## What is expected:
Whenever a line below holds the word "comando", copy that line.

(Saved data entries)
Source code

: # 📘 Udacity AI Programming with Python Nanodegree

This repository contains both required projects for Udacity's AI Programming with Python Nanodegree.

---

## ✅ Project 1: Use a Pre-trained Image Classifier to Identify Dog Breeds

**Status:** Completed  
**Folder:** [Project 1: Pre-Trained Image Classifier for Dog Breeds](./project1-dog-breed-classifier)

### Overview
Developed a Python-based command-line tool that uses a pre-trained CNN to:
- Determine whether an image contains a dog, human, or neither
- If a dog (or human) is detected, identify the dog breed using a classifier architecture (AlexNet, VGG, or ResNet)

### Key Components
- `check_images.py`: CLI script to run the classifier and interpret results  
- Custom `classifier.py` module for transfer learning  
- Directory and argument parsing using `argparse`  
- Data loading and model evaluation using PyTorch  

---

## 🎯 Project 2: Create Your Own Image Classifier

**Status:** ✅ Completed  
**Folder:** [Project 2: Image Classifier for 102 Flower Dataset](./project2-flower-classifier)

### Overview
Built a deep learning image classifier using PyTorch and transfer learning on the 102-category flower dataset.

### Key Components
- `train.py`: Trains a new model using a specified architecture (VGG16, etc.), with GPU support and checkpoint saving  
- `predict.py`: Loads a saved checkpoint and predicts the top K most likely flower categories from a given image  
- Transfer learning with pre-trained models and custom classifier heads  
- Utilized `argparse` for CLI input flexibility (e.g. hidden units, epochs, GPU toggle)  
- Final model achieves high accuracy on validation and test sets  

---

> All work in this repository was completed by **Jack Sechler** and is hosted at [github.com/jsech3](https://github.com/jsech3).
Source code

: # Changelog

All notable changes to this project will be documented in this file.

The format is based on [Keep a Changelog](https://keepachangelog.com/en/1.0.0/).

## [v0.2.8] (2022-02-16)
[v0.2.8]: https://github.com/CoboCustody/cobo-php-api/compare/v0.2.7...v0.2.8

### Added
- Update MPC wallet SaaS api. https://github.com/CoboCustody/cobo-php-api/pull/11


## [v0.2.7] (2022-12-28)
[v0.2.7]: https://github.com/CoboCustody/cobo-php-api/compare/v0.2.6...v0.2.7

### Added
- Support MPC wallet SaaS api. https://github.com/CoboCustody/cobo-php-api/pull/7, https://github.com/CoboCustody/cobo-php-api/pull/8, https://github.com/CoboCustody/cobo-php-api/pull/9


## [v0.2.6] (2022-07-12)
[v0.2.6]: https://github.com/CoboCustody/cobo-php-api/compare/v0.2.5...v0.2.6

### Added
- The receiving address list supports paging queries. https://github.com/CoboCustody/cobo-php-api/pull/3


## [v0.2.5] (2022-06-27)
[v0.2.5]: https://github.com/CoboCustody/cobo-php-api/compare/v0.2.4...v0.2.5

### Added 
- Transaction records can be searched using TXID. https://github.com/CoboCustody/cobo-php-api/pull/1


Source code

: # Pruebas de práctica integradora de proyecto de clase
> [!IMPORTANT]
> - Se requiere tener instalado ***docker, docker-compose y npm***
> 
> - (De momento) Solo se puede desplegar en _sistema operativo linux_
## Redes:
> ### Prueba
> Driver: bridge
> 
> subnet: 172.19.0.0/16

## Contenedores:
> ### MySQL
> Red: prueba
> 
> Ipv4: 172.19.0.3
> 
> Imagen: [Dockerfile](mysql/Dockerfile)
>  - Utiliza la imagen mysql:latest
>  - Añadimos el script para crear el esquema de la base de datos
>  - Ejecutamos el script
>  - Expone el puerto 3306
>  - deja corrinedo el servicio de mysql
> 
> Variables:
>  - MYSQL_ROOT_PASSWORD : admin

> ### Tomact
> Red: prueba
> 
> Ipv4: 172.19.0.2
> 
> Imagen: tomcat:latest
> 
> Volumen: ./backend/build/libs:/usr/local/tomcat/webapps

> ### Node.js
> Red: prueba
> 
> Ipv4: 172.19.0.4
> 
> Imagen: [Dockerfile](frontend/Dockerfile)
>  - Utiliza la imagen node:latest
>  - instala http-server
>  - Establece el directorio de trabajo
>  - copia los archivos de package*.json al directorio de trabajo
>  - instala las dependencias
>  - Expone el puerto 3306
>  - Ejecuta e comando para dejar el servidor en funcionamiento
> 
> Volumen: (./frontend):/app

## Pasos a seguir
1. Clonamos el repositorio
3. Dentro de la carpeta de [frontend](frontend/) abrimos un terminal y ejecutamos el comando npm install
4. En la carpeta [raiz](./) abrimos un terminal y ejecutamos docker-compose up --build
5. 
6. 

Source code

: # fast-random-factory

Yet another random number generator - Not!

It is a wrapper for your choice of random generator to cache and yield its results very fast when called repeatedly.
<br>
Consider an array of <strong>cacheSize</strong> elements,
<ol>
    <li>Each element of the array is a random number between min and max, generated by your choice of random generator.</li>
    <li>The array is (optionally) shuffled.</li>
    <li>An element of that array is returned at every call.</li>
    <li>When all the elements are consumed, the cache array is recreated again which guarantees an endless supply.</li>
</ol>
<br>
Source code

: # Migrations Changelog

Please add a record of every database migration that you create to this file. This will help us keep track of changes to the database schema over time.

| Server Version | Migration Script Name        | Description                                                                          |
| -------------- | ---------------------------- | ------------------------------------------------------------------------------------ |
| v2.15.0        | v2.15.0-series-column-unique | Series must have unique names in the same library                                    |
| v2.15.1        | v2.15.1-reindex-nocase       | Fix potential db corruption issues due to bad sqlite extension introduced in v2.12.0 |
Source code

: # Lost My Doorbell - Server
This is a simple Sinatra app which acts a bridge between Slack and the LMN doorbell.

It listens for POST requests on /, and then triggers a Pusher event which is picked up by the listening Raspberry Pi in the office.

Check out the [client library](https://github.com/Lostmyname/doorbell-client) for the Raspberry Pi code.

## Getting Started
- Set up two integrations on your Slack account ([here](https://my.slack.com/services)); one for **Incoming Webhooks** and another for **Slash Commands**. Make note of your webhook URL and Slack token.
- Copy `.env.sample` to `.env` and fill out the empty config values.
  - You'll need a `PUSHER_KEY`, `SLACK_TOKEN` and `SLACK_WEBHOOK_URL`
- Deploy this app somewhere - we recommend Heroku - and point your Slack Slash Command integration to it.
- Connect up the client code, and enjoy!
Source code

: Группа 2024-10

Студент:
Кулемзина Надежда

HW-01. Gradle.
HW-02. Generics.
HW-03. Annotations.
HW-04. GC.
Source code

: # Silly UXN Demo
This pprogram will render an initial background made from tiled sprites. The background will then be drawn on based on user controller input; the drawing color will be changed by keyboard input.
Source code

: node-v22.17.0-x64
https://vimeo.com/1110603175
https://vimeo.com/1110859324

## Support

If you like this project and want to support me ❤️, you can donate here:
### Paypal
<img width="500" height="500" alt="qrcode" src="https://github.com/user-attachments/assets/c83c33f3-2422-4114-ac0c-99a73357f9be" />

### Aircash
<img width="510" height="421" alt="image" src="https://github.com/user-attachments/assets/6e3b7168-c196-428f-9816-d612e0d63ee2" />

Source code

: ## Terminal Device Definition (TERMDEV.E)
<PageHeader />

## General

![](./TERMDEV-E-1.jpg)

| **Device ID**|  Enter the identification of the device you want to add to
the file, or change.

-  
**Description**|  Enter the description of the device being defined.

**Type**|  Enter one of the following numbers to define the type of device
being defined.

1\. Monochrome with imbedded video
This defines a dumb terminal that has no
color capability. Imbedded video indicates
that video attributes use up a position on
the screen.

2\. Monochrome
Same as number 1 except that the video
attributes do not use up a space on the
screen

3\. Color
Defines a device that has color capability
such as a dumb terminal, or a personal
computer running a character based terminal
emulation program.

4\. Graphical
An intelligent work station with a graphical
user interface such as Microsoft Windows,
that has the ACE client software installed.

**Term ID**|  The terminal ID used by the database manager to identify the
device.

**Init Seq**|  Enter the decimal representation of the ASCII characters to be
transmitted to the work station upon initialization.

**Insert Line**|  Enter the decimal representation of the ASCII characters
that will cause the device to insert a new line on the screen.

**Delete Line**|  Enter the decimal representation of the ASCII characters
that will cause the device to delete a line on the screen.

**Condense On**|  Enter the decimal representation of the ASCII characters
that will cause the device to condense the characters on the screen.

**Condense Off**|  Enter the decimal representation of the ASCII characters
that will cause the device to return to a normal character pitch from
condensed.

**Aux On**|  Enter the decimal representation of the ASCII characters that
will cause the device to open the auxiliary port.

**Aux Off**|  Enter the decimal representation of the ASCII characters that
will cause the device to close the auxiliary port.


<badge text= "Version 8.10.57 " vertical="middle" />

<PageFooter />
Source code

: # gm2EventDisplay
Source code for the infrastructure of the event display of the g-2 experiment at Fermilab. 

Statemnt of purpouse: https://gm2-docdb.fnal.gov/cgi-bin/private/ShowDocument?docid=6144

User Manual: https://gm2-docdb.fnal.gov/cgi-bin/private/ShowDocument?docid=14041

## Final answer:
>  - Ejecuta e comando para dejar el servidor en funcionamiento
3. Dentro de la carpeta de [frontend](frontend/) abrimos un terminal y ejecutamos el comando npm install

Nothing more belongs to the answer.